● **What you should do**: Within these records, how many lines hold "folder"? Give the number alone.

===== Provided data

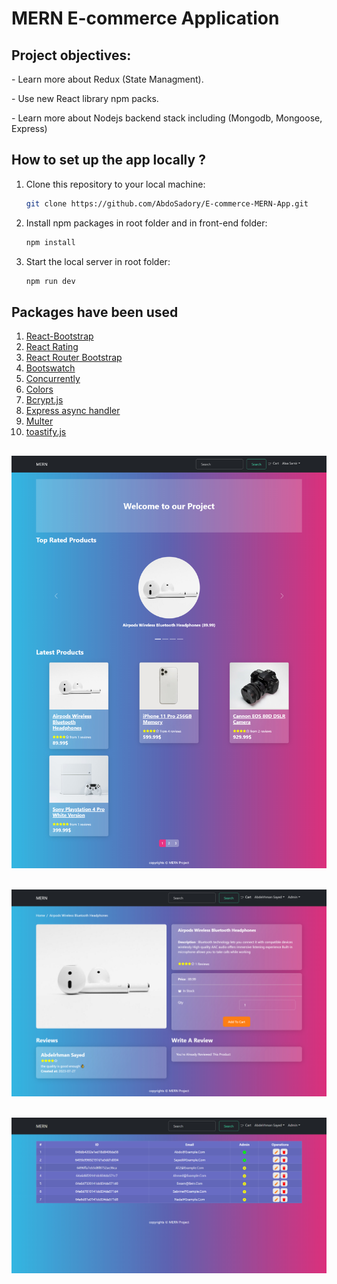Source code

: <h1>MERN E-commerce Application</h1>

<h2>Project objectives:</h2>
<p>- Learn more about Redux (State Managment).</p>
<p>- Use new React library npm packs.</p>
<p>- Learn more about Nodejs backend stack including (Mongodb, Mongoose, Express)</p>

<h2>How to set up the app locally ?</h2>

1. Clone this repository to your local machine:
   ```bash
   git clone https://github.com/AbdoSadory/E-commerce-MERN-App.git
   ```
2. Install npm packages in root folder and in front-end folder:
   ```bash
   npm install
   ```
3. Start the local server in root folder:
   ```bash
   npm run dev
   ```

<h2>Packages have been used</h2>

1. <a href="https://react-bootstrap.netlify.app/" target="_blank">React-Bootstrap</a>
2. <a href="https://www.npmjs.com/package/react-rating" target="_blank">React Rating</a>
3. <a href="https://www.npmjs.com/package/react-router-bootstrap" target="_blank">React Router Bootstrap</a>
4. <a href="https://bootswatch.com/" target="_blank">Bootswatch</a>
5. <a href="https://www.npmjs.com/package/concurrently" target="_blank">Concurrently</a>
6. <a href="https://www.npmjs.com/package/colors" target="_blank">Colors</a>
7. <a href="https://www.npmjs.com/package/bcryptjs" target="_blank">Bcrypt.js</a>
8. <a href="https://www.npmjs.com/package/express-async-handler/v/1.1.4" target="_blank">Express async handler</a>
9. <a href="https://www.npmjs.com/package/multer" target="_blank">Multer</a>
10. <a href="https://www.npmjs.com/package/toastify-js" target="_blank">toastify.js</a>

## <img alt="Home" src="./home.jpg"  />

## <img alt="productDetails" src="./productDetails.jpg"  />

## <img alt="admindashboard" src="./admindashboard.jpg"  />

==========

● **Exercise output**: 2